WHAT IS BEING ASKED — Repeat exactly the lines running from the first line of the data to the line containing "In this tutorial, you", both ends included, and nothing else; drop the pictures.

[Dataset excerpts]

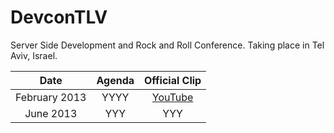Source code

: DevconTLV
=========

Server Side Development and Rock and Roll Conference. Taking place in Tel Aviv, Israel.



| Date | Agenda | Official Clip  | 
|:-----------:|:------------:|:------------:|
| February 2013      |    YYYY  |     [YouTube](http://www.youtube.com/watch?v=dO8MqdPVUeo)  |  
| June 2013      |      YYY |  YYY |   [YouTube](http://www.youtube.com/watch?v=vRiNHEaC5_4)  |  




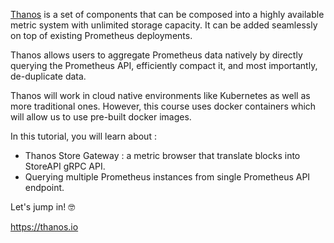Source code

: [Thanos](thanos.io) is a set of components that can be composed into a highly available metric system with unlimited storage capacity. It can be added seamlessly on top of existing Prometheus deployments.

Thanos allows users to aggregate Prometheus data natively by directly querying the Prometheus API, efficiently compact it, and most importantly, de-duplicate data.

Thanos will work in cloud native environments like Kubernetes as well as more traditional ones. However, this course uses docker containers which will allow us to use pre-built docker images.

In this tutorial, you will learn about :

* Thanos Store Gateway : a metric browser that translate blocks into StoreAPI gRPC API.
* Querying multiple Prometheus instances from single Prometheus API endpoint.

Let's jump in! 🤓

https://thanos.io
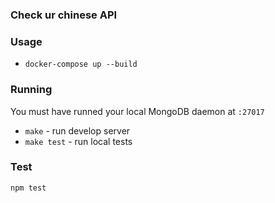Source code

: ### Check ur chinese API

### Usage
* ``docker-compose up --build``

### Running
You must have runned your local MongoDB daemon at `:27017`
* ``make`` - run develop server
* ``make test`` - run local tests

### Test
``npm test``
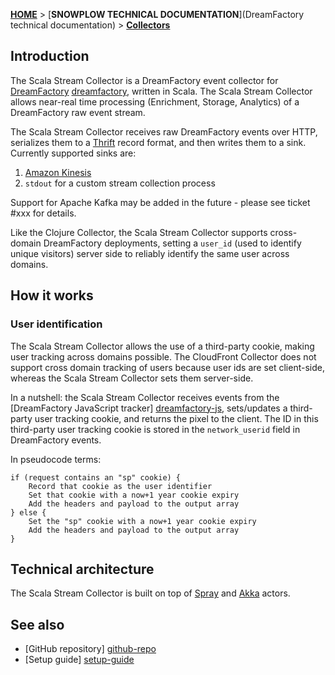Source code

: [**HOME**](Home) > [**SNOWPLOW TECHNICAL DOCUMENTATION**](DreamFactory technical documentation) > [**Collectors**](collectors)

## Introduction

The Scala Stream Collector is a DreamFactory event collector for [DreamFactory] [dreamfactory], written in Scala. The Scala Stream Collector allows near-real time processing (Enrichment, Storage, Analytics) of a DreamFactory raw event stream.

The Scala Stream Collector receives raw DreamFactory events over HTTP, serializes them to a [Thrift][thrift] record format, and then writes them to a sink. Currently supported sinks are:

1. [Amazon Kinesis][kinesis]
2. `stdout` for a custom stream collection process

Support for Apache Kafka may be added in the future - please see ticket #xxx for details.

Like the Clojure Collector, the Scala Stream Collector supports cross-domain DreamFactory deployments, setting a `user_id` (used to identify unique visitors) server side to reliably identify the same user across domains.

## How it works

### User identification

The Scala Stream Collector allows the use of a third-party cookie, making user tracking across domains possible. The CloudFront Collector does not support cross domain tracking of users because user ids are set client-side, whereas the Scala Stream Collector sets them server-side.

In a nutshell: the Scala Stream Collector receives events from the [DreamFactory JavaScript tracker] [dreamfactory-js], sets/updates a third-party user tracking cookie, and returns the pixel to the client. The ID in this third-party user tracking cookie is stored in the `network_userid` field in DreamFactory events.

In pseudocode terms:

	if (request contains an "sp" cookie) {
	    Record that cookie as the user identifier
	    Set that cookie with a now+1 year cookie expiry
	    Add the headers and payload to the output array
	} else {
	    Set the "sp" cookie with a now+1 year cookie expiry
	    Add the headers and payload to the output array
	}

## Technical architecture

The Scala Stream Collector is built on top of [Spray][spray] and [Akka][akka] actors.

## See also

* [GitHub repository] [github-repo]
* [Setup guide] [setup-guide]

[dreamfactory]: http://dreamfactoryanalytics.com
[cloudfront-collector]: https://github.com/dreamfactory/dreamfactory/tree/master/2-collectors/cloudfront-collector
[snowcannon]: https://github.com/shermozle/SnowCannon
[dreamfactory-js]: https://github.com/dreamfactory/dreamfactory/tree/master/1-trackers/javascript

[github-repo]: https://github.com/dreamfactory/dreamfactory/tree/master/2-collectors/scala-stream-collector
[setup-guide]: https://github.com/dreamfactory/dreamfactory/wiki/Setting-up-the-Scala-Stream-Collector

[spray]: http://spray.io/
[akka]: http://akka.io/
[thrift]: thrift.apache.org/

[kinesis]: http://aws.amazon.com/kinesis/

RESULT FOR THIS EXERCISE —
Source code

: DevconTLV
=========

Server Side Development and Rock and Roll Conference. Taking place in Tel Aviv, Israel.



| Date | Agenda | Official Clip  | 
|:-----------:|:------------:|:------------:|
| February 2013      |    YYYY  |     [YouTube](http://www.youtube.com/watch?v=dO8MqdPVUeo)  |  
| June 2013      |      YYY |  YYY |   [YouTube](http://www.youtube.com/watch?v=vRiNHEaC5_4)  |  




Source code

: [Thanos](thanos.io) is a set of components that can be composed into a highly available metric system with unlimited storage capacity. It can be added seamlessly on top of existing Prometheus deployments.

Thanos allows users to aggregate Prometheus data natively by directly querying the Prometheus API, efficiently compact it, and most importantly, de-duplicate data.

Thanos will work in cloud native environments like Kubernetes as well as more traditional ones. However, this course uses docker containers which will allow us to use pre-built docker images.

In this tutorial, you will learn about :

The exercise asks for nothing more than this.